When the bricks don’t fit
Too often, Aylmer asserts, decisions are not tested against what an enterprise is actually built to support. Existing strategies are viewed through rose-tinted lenses and little time is spent examining underlying assumptions, or how change could compromise existing capacity.
“Often what happens is that companies don’t spend the time to really understand what risks are implicated by the change they’re making,” he says.
For example, as new LEGO products were approved, strain surfaced in unexpected areas. Manufacturing had to support higher volumes of unique components, and supply chains became more complex. Forecasting grew less reliable and larger inventories tied up capital.
However, no single decision seemed unreasonable on its own. Development teams made presumably reasonable choices within their mandate. What was missing, Aylmer explains, was a pause to test the assumptions shaping these decisions. Blind spots were revealed when LEGO assumed its historic success would carry new ideas into the future.
Bringing decisions back into alignment
LEGO’s situation was difficult to recognize early because nothing failed outright.

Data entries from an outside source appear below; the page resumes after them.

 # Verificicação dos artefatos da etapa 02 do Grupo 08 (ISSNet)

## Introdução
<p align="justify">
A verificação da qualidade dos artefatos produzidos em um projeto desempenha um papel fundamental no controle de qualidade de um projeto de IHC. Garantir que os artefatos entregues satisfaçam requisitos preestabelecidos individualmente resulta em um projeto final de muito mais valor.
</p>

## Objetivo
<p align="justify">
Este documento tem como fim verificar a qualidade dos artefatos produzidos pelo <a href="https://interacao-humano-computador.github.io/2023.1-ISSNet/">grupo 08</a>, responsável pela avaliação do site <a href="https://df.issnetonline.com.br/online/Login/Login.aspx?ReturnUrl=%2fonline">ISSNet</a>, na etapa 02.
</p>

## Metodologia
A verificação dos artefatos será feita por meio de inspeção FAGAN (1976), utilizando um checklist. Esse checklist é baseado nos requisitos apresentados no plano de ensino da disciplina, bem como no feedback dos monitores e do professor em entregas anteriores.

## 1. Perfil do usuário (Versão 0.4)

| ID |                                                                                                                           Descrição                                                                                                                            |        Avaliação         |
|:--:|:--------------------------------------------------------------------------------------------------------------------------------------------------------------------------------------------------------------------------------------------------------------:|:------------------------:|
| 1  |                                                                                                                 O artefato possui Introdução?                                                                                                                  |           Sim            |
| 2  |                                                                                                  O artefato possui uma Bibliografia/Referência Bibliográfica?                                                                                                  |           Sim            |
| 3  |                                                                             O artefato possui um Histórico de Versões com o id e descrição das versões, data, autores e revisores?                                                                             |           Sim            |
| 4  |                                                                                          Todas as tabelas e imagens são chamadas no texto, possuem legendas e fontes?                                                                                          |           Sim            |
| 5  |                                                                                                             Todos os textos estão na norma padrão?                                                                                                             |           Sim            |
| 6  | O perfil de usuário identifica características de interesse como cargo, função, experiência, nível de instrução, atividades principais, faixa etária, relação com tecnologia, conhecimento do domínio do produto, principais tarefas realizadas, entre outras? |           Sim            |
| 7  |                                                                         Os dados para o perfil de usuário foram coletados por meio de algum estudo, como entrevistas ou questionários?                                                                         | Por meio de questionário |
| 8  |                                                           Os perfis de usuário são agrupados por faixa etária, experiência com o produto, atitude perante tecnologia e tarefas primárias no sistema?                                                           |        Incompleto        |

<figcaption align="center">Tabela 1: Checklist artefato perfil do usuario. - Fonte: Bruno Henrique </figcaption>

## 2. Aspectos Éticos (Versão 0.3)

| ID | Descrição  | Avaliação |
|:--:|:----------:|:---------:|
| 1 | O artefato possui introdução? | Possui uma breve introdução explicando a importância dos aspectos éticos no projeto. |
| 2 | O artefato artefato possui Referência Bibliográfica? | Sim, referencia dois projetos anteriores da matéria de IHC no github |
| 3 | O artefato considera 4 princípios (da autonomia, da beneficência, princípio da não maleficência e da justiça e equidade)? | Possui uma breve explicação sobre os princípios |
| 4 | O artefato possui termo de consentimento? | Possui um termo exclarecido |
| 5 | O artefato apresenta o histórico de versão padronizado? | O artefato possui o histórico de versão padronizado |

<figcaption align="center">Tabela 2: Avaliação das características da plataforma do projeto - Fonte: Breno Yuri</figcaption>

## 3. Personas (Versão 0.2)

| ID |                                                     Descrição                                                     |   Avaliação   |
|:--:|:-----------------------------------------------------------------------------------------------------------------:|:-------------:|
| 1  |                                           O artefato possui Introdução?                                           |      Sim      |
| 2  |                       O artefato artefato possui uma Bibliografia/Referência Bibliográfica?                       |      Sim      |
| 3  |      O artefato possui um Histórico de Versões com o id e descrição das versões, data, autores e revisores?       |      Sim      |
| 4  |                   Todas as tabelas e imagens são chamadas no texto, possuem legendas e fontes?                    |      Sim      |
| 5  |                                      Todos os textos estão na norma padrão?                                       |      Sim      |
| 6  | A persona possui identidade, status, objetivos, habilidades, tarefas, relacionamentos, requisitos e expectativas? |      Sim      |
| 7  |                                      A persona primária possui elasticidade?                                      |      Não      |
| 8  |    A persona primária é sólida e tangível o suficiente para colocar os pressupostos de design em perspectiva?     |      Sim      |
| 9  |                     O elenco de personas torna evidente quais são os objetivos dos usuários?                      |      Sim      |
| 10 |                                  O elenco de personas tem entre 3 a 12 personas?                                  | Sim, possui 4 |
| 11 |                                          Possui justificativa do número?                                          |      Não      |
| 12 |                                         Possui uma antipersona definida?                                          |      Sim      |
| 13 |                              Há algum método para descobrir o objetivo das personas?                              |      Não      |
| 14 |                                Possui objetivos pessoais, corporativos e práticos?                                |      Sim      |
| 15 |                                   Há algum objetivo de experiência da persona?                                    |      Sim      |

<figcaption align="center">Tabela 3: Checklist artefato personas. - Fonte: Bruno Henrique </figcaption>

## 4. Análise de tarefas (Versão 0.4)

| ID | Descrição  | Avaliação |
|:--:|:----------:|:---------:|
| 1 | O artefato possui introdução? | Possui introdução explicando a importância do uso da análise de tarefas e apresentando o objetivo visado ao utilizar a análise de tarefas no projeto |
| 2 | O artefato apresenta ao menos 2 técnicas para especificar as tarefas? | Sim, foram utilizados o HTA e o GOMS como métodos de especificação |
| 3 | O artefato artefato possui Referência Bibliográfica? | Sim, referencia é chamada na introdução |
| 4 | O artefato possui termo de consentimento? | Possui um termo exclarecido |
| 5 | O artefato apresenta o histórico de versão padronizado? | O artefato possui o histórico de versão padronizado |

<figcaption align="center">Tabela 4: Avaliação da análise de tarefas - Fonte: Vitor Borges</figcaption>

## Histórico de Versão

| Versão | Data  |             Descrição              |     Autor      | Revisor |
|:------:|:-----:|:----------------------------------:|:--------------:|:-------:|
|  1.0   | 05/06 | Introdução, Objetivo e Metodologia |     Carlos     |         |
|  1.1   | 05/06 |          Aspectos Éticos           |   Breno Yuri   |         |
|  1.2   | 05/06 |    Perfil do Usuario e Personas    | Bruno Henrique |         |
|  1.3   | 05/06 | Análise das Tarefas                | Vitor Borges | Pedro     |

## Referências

The consequences appeared gradually, through unsold inventory, tightened cash flow, and operational stress that could not be traced to a single decision.
“There are always a few obvious, bigger things that can go wrong,” Aylmer says. “But then there are many smaller ones that can go wrong — and they tend to.”
Appointed CEO in 2004, Jørgen Vig Knudstorp, now executive chair of LEGO, refocused the company on its core product. Later expansions into film and video games succeeded because they were designed to support the brick system, and LEGO reclaimed its position as an industry leader.
What LEGO’s rebound illustrates is not that growth is dangerous or that risk can be eliminated, but that decisions that seem logical inside one function can create pressure elsewhere.
If risk management is treated as a checkpoint rather than part of the strategy itself, Aylmer says, those cross-functional impacts won’t show until the organization is already absorbing the consequences.
“That is why you need to have an enterprise-wide risk framework to get the collective opinions of internal stakeholders who are important to making those decisions,” he says, "instead of making those decisions in a vacuum.”